Another study looked at women at a rape-crisis center and found that those who went on to a T.R.C. were much more likely to file police reports than those who did not. The trauma recovery centers were also cheaper to run than the less effective community mental health programs. Subsequent studies out of Long Beach, Calif., and Cleveland reached similar conclusions.

The approach is successful in part because it does not ignore the importance of satisfying immediate material needs. Getting someone in the door to address a housing issue, for example, can build the trust that smooths the path to receiving therapy or other forms of help. Alicia Boccellari, a professor of psychiatry at the University of California, San Francisco, School of Medicine and the founder of the trauma recovery model, offered an example of how the system works.

She described a case in which a woman had lost her daughter in random gunfire, an incident in which her son and one of her grandchildren were also injured. She was left to raise that grandchild and the child’s siblings, but she was tormented and afraid to send the children to school. As a result of the crime, her car had been impounded as evidence — a seemingly trivial problem by comparison but one with a profound impact. The trauma recovery center connected her with the local child welfare agency and with an auto dealership that donated a car.

“The model is not about one clinician,” Dr. Boccellari said. Rather, it is designed with the goal of shifting a powerful worldview that victims of serious crimes can carry with them: that the world is defined by violence and cruelty.

In recent years, the idea of “trauma” has been cheapened in the popular discourse, having attached itself to what was once imagined as mere inconvenience.

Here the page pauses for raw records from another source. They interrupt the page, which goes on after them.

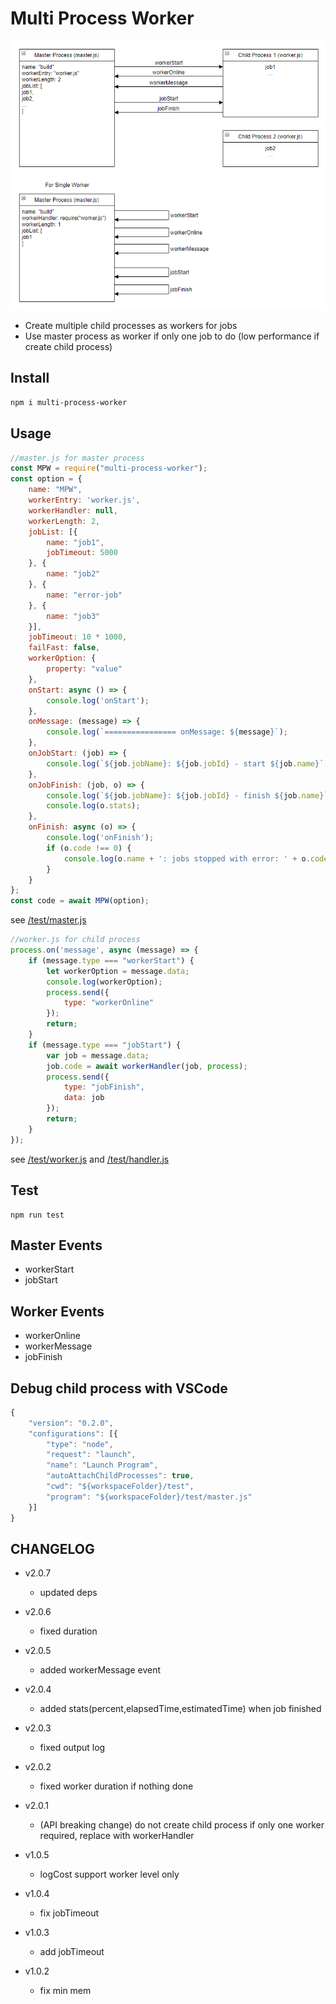 
# Multi Process Worker
![multi-process-worker.png](test/multi-process-worker.png)

* Create multiple child processes as workers for jobs
* Use master process as worker if only one job to do (low performance if create child process)

## Install 
```sh
npm i multi-process-worker
```
## Usage
```js
//master.js for master process
const MPW = require("multi-process-worker");
const option = {
    name: "MPW",
    workerEntry: 'worker.js',
    workerHandler: null,
    workerLength: 2,
    jobList: [{
        name: "job1",
        jobTimeout: 5000
    }, {
        name: "job2"
    }, {
        name: "error-job"
    }, {
        name: "job3"
    }],
    jobTimeout: 10 * 1000,
    failFast: false,
    workerOption: {
        property: "value"
    },
    onStart: async () => {
        console.log('onStart');
    },
    onMessage: (message) => {
        console.log(`================ onMessage: ${message}`);
    },
    onJobStart: (job) => {
        console.log(`${job.jobName}: ${job.jobId} - start ${job.name}`);
    },
    onJobFinish: (job, o) => {
        console.log(`${job.jobName}: ${job.jobId} - finish ${job.name}`, `cost ${job.duration.toLocaleString()}ms`);
        console.log(o.stats);
    },
    onFinish: async (o) => {
        console.log('onFinish');
        if (o.code !== 0) {
            console.log(o.name + ': jobs stopped with error: ' + o.code);
        }
    }
};
const code = await MPW(option);
```
see [/test/master.js](/test/master.js)

```js
//worker.js for child process
process.on('message', async (message) => {
    if (message.type === "workerStart") {
        let workerOption = message.data;
        console.log(workerOption);
        process.send({
            type: "workerOnline"
        });
        return;
    }
    if (message.type === "jobStart") {
        var job = message.data;
        job.code = await workerHandler(job, process);
        process.send({
            type: "jobFinish",
            data: job
        });
        return;
    }
});
```
see [/test/worker.js](/test/worker.js) and [/test/handler.js](/test/handler.js)

## Test
```
npm run test
```

## Master Events 
* workerStart
* jobStart

## Worker Events
* workerOnline
* workerMessage
* jobFinish

## Debug child process with VSCode
```js
{
    "version": "0.2.0",
    "configurations": [{
        "type": "node",
        "request": "launch",
        "name": "Launch Program",
        "autoAttachChildProcesses": true,
        "cwd": "${workspaceFolder}/test",
        "program": "${workspaceFolder}/test/master.js"
    }]
}
```

## CHANGELOG

+ v2.0.7
  - updated deps

+ v2.0.6
  - fixed duration

+ v2.0.5
  - added workerMessage event

+ v2.0.4
  - added stats(percent,elapsedTime,estimatedTime) when job finished

+ v2.0.3
  - fixed output log

+ v2.0.2
  - fixed worker duration if nothing done

+ v2.0.1
  - (API breaking change) do not create child process if only one worker required, replace with workerHandler

+ v1.0.5
  - logCost support worker level only

+ v1.0.4
  - fix jobTimeout

+ v1.0.3
  - add jobTimeout

+ v1.0.2
  - fix min mem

That a “trauma recovery center” might breed skepticism in certain circles is hardly inconceivable. But a political and media apparatus that puts victims on display as a means of justifying punitive criminal justice policies, without committing to helping these victims, is harder to endorse. The proposed city budget would also cut $3 million from a Safe Horizon program that places a victim advocate in every police precinct in the city.

A trauma recovery center aims to bring someone not necessarily back to a former self, but to a better, more whole one. As Randy White put it: “If I didn’t do this, I’d be on the streets. I’d be dead.”